BEGIN Material for this exercise

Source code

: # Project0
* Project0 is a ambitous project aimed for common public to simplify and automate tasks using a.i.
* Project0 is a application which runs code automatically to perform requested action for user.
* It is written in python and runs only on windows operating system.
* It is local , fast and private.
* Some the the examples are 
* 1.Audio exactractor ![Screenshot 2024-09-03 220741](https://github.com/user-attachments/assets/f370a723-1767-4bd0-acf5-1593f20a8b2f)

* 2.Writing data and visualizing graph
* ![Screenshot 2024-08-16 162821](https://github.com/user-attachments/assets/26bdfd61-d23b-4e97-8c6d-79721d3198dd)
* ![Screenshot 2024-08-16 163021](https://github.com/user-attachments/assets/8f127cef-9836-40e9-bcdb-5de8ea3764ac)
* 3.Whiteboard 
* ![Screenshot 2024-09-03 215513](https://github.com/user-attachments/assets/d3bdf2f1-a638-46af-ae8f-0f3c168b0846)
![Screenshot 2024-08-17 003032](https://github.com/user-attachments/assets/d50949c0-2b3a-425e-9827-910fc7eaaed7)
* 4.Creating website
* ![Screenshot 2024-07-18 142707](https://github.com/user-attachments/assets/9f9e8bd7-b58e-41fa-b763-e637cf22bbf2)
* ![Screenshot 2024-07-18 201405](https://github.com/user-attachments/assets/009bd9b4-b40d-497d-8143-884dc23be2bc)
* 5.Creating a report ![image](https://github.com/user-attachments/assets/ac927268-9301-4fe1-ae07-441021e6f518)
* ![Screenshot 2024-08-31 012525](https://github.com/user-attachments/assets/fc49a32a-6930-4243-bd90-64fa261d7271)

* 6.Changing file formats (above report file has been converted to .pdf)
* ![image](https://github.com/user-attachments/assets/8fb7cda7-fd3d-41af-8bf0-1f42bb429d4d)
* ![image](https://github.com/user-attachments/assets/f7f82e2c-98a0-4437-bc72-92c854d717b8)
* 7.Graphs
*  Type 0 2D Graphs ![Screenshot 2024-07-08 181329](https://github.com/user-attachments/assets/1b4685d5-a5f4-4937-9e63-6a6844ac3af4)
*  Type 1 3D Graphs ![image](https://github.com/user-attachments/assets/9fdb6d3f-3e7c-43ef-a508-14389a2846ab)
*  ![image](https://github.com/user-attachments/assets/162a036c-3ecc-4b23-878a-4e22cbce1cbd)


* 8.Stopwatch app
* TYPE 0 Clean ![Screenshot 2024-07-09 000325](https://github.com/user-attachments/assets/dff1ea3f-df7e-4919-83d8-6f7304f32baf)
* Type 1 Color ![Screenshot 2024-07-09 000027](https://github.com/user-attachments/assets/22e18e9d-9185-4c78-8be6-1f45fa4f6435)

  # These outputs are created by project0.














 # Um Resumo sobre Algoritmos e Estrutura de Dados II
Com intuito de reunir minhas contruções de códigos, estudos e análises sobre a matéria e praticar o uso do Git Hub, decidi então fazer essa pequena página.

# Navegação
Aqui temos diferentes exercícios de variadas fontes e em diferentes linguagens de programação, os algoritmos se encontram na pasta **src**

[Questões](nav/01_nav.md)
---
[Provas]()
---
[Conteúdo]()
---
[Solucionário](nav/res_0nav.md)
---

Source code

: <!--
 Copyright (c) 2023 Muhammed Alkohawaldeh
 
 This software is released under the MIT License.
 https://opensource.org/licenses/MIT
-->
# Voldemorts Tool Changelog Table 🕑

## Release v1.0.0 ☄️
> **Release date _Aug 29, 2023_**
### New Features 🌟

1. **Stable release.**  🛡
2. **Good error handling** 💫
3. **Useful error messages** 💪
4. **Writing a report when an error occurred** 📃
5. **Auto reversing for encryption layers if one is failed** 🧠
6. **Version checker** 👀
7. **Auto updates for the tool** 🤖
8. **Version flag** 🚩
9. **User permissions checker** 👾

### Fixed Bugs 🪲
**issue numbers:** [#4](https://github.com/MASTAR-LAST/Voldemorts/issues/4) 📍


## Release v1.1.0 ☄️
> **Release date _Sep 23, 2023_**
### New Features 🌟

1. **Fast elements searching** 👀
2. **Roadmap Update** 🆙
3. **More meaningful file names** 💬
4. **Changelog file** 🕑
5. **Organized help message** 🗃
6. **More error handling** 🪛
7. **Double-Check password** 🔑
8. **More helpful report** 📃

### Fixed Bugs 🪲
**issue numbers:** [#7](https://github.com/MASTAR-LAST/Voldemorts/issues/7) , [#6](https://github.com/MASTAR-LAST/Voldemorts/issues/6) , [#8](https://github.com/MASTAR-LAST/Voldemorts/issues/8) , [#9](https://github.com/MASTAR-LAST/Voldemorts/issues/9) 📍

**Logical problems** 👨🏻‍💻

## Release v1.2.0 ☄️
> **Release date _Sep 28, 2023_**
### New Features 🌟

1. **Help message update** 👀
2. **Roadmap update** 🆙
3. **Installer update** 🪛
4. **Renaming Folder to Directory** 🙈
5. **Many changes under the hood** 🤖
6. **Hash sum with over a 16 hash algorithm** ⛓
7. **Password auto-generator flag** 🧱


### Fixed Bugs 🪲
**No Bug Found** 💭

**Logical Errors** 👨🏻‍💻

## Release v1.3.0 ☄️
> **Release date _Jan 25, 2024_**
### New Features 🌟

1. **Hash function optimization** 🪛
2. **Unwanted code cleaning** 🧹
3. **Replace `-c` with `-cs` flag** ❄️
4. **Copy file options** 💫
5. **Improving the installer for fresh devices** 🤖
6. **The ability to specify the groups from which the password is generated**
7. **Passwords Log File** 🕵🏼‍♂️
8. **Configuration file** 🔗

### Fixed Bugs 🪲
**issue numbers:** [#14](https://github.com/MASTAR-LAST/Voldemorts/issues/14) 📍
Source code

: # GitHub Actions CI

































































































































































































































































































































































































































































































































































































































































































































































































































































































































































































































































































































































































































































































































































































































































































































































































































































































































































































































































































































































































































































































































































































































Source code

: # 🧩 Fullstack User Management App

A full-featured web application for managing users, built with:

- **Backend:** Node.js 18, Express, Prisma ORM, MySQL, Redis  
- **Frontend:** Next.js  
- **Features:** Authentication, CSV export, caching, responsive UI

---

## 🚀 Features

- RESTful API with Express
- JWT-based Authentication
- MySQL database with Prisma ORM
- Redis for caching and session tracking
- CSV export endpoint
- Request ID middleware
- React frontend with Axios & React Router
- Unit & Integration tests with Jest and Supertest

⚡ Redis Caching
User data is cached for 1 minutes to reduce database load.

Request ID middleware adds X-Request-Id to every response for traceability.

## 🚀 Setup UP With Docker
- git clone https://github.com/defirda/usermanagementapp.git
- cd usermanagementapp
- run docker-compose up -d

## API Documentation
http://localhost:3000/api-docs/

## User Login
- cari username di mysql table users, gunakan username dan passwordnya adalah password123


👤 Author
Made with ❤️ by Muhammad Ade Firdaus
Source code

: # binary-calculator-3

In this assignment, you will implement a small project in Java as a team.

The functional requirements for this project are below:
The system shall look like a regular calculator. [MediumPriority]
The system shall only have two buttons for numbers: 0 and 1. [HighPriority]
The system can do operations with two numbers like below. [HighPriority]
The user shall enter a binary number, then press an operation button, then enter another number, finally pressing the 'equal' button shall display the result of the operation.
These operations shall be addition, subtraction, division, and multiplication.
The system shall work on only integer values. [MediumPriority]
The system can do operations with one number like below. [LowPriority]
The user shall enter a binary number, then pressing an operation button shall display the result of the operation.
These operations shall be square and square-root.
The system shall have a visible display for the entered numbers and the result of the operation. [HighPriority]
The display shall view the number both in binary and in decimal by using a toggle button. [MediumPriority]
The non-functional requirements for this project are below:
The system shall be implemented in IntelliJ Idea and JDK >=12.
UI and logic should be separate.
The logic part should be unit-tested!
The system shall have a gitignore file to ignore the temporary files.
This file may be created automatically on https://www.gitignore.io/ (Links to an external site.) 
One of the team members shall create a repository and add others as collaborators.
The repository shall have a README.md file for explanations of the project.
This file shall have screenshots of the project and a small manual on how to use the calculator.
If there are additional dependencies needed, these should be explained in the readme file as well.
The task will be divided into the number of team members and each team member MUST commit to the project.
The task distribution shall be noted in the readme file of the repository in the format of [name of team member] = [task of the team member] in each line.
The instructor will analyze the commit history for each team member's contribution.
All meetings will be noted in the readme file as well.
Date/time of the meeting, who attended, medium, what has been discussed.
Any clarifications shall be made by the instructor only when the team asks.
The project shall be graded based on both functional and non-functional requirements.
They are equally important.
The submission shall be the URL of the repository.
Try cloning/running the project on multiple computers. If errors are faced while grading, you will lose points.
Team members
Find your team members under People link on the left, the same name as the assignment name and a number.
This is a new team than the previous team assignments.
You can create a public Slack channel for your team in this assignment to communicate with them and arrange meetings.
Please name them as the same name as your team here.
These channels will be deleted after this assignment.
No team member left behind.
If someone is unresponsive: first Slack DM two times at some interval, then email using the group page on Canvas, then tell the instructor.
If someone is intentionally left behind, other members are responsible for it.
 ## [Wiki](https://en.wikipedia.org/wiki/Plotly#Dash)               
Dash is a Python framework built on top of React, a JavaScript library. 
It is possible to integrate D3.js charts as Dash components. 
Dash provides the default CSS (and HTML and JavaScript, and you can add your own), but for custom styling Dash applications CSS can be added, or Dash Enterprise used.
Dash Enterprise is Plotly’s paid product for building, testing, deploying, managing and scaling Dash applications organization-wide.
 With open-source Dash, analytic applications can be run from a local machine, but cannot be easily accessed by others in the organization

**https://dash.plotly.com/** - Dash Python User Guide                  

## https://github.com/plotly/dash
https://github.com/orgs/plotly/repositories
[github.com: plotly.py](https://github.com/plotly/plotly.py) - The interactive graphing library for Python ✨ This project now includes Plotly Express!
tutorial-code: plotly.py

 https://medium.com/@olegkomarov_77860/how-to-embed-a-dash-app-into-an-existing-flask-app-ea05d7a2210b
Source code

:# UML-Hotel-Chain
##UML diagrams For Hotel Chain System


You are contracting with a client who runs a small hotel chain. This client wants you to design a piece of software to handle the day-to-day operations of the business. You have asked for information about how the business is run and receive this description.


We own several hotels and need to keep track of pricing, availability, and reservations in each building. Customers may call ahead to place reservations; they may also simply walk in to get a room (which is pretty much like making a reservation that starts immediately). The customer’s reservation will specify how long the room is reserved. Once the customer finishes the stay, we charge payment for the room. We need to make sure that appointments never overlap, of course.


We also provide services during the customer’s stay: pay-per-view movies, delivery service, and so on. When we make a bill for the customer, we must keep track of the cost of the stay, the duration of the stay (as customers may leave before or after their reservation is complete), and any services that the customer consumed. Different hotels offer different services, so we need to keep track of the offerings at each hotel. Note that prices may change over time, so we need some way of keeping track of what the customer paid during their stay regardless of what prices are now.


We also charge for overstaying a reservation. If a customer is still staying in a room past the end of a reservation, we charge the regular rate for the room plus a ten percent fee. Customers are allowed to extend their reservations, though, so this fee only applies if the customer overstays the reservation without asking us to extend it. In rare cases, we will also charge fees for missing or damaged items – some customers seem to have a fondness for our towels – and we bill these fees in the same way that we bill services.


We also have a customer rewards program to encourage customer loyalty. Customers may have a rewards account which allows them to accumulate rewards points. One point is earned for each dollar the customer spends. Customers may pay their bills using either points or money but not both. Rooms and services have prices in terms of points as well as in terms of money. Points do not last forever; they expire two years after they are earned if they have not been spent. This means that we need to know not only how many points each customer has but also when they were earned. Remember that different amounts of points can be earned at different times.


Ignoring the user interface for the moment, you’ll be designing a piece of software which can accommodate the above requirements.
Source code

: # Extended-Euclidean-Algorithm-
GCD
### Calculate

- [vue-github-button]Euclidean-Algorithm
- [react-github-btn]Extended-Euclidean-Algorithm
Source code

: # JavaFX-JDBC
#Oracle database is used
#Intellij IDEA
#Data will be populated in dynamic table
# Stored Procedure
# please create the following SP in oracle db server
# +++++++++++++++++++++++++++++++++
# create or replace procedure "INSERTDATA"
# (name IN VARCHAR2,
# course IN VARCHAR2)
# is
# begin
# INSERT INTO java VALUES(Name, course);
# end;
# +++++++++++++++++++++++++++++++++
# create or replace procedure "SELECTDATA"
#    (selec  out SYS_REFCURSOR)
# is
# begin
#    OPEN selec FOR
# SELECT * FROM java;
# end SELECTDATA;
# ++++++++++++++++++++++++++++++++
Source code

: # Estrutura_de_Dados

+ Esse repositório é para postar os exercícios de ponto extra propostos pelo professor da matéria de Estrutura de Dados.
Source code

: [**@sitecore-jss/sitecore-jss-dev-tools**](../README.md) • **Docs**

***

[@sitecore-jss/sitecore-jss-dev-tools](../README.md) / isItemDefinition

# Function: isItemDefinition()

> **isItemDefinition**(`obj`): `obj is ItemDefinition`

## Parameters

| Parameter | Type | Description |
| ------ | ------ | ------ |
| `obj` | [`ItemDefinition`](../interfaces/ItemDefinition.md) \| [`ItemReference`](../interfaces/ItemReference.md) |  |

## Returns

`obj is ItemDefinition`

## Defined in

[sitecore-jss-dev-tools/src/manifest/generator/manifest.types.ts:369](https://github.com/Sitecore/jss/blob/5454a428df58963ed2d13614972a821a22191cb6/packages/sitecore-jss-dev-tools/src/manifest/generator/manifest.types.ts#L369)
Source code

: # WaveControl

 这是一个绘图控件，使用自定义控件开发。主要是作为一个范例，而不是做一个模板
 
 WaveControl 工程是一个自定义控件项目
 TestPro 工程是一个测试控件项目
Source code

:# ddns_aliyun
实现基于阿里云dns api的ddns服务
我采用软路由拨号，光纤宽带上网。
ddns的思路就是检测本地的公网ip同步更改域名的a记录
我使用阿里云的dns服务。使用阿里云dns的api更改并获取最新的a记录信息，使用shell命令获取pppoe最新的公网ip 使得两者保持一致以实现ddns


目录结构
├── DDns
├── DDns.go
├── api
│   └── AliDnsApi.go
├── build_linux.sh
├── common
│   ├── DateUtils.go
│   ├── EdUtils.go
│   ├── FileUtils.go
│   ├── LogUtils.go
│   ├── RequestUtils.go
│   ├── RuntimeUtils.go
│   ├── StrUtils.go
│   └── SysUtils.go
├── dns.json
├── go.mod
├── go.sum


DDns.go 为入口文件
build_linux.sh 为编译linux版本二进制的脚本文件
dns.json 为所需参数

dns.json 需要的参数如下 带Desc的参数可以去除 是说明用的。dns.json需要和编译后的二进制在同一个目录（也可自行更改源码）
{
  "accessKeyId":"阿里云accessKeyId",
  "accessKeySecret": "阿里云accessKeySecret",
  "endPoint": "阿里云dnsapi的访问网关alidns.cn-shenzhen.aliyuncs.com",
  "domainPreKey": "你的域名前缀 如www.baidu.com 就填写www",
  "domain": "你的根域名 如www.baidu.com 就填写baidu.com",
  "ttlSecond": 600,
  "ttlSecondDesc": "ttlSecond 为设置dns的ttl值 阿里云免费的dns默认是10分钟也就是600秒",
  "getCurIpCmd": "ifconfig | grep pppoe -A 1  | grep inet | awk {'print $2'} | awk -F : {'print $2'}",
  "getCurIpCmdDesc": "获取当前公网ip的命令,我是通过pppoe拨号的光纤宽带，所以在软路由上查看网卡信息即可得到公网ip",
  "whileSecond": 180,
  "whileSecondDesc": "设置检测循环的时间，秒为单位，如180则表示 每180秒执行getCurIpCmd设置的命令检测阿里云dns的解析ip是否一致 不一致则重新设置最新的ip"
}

END Material for this exercise

In the entries above, find the line holding "If there are" and the line holding "All meetings will"; print both of them and every line between, exactly, and nothing else.

If there are additional dependencies needed, these should be explained in the readme file as well.
The task will be divided into the number of team members and each team member MUST commit to the project.
The task distribution shall be noted in the readme file of the repository in the format of [name of team member] = [task of the team member] in each line.
The instructor will analyze the commit history for each team member's contribution.
All meetings will be noted in the readme file as well.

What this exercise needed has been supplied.